Action item:
Among the records below, find the line that has "- Proposal 1: Better"; from there, give the lines again exactly, and stop after the line that has "- CJ: Could".
[Opening Data supplied section]
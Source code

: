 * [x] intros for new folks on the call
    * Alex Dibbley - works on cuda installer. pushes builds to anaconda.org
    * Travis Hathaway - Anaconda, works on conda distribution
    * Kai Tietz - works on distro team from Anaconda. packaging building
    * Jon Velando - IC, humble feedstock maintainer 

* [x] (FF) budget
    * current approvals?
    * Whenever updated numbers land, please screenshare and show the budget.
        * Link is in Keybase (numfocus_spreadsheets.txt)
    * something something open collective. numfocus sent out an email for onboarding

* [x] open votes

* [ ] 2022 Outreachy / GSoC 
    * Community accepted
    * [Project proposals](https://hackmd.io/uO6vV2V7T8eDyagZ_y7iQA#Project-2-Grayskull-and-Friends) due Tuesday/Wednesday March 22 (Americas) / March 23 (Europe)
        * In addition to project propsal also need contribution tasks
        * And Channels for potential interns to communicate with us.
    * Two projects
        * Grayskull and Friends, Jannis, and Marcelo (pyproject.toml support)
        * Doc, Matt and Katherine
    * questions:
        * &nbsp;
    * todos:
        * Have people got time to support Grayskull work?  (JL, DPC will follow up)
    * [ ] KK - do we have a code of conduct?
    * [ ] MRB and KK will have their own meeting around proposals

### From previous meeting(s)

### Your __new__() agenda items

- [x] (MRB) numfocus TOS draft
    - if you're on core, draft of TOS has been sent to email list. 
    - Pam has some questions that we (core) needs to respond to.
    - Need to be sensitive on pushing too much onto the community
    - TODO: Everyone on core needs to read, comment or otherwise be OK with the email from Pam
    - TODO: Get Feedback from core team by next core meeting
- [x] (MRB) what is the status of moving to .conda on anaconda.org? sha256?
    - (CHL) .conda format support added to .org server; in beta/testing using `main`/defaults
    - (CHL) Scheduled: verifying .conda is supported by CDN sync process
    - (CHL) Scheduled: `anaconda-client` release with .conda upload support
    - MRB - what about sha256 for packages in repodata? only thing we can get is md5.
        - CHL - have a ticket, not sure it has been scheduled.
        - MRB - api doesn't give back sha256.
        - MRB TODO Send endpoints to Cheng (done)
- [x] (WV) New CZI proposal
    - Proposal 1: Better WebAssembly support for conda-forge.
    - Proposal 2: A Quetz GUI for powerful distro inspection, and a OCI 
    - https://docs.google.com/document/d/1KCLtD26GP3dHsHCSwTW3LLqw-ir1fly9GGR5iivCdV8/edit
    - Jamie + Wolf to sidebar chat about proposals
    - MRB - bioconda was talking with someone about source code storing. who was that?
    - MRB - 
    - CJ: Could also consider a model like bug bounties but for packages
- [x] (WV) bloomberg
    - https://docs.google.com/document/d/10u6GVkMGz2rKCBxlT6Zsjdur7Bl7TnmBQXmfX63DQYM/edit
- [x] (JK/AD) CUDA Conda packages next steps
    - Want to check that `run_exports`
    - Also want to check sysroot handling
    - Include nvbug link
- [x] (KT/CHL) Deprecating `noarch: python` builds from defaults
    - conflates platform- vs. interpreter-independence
[Closing Data supplied section]
Reply:
    - Proposal 1: Better WebAssembly support for conda-forge.
    - Proposal 2: A Quetz GUI for powerful distro inspection, and a OCI 
    - https://docs.google.com/document/d/1KCLtD26GP3dHsHCSwTW3LLqw-ir1fly9GGR5iivCdV8/edit
    - Jamie + Wolf to sidebar chat about proposals
    - MRB - bioconda was talking with someone about source code storing. who was that?
    - MRB - 
    - CJ: Could also consider a model like bug bounties but for packages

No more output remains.